Gotthilf Traugott Zachariae, auch: Gotthelf Traugott Zachariä (* 17. November 1729 in Tauchardt; † 7. Februar 1777 in Kiel) war ein deutscher evangelisch-lutherischer Theologe und Hochschullehrer.

Leben

Gotthilf Traugott Zachariae wurde als Sohn des evangelischen Pfarrers und späteren Superintendenten von Parchim Carl Heinrich Zachariä (* Crossen; † 15. Oktober 1782) geboren und erhielt den ersten Unterricht vom Vater. In der griechischen und hebräischen Sprache machte er so rasche Fortschritte, dass er schon in seiner Jugend das Alte und Neue Testament in der Ursprache lesen konnte. So setzte er sich mit den Werken der besten Kirchenhistoriker und Profanschriftsteller auseinander. Auch mit der französischen Sprache und mit der Mathematik beschäftigte er sich und gelangte im elterlichen Hause zur Kenntnis der philosophischen und theologischen Wissenschaften. 1747 begann er an der Universität Königsberg ein Studium der Theologie. Dort waren Franz Albert Schultz, Georg David Kypke, Daniel Heinrich Arnoldt, Daniel Salthenius und Johann Heinrich Daniel Moldenhawer seine Lehrer auf dem Gebiet der theologischen Wissenschaften.

Philosophie und Mathematik hörte er bei Christoph Langhansen, Physik bei Johann Gottfried Teske. Seine Kenntnisse in den orientalischen Sprachen, besonders der chaldäischen und syrischen Sprache, wurden durch Kypke weiterentwickelt. Nach zwei Jahren entschloss sich Zachariä, an die Universität Jena zu gehen. Aber er blieb auf der Reise dorthin 1749 an der Universität Halle hängen.
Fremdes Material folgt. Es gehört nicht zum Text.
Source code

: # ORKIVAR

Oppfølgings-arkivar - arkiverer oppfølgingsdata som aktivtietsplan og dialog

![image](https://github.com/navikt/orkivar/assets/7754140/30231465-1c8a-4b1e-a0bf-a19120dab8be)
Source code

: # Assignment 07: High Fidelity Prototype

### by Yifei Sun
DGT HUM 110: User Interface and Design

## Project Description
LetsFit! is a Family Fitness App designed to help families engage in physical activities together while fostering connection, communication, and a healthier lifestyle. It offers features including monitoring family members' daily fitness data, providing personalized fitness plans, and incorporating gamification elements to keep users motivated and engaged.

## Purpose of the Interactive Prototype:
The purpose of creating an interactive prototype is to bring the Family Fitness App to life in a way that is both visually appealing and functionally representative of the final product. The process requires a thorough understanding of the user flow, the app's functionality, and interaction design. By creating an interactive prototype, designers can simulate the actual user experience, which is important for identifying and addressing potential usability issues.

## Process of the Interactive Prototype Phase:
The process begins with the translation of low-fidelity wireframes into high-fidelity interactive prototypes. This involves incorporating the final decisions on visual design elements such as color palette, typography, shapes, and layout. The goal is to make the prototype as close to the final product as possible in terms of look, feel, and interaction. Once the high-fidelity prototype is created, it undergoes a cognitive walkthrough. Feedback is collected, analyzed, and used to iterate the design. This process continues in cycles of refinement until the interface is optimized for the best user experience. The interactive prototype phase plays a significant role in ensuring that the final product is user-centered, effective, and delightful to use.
An der dortigen theologischen Fakultät besuchte er die Vorlesungen von Johann Georg Knapp, Christian Benedikt Michaelis und Johann Heinrich Callenberg. Am entschiedensten hatte jedoch Siegmund Jakob Baumgarten, in dessen Haus er wohnte, auf seine Entwicklung eingewirkt. Dessen umfangreiche Bibliothek konnte er für mehrere literarische Schriften nutzen, die von 1750 bis 1753 als Aufsätze in Baumgartens Nachrichten von einer Hallischen Bibliothek und dessen Nachrichten von merkwürdigen Büchern erschienen.

1752 erwarb er in Halle den akademischen Grad eines Magisters der Philosophie und wurde 1753 Adjunkt an der philosophischen Fakultät der Hallenser Alma Mater. Als Dozent hielt er Vorlesungen über Philosophie, Mathematik und hebräische Sprache. Zugleich hielt er exegetische Vorträge über einzelne Schriften des Alten und Neuen Testaments. 1755 folgte er einem Ruf nach Stettin, wo er das Rektorat der dortigen Ratsschule mit der Rede de malo methodo, ingenia corrumpente discentium übernahm. Trotz widriger Umstände, die durch den damaligen Siebenjährigen Krieg hervorgerufen wurden, bewährte er sich in jener Position. 1760 ernannte man ihn an der Universität Bützow zum Professor der Theologie, woraufhin er 1761 mit der Schrift de peccato originali zum Doktor der Theologie promovierte. 1761–1765 war Zachariae Direktor des Herzoglichen Pädagogium der Friedrichs-Universität zu Bützow.[1]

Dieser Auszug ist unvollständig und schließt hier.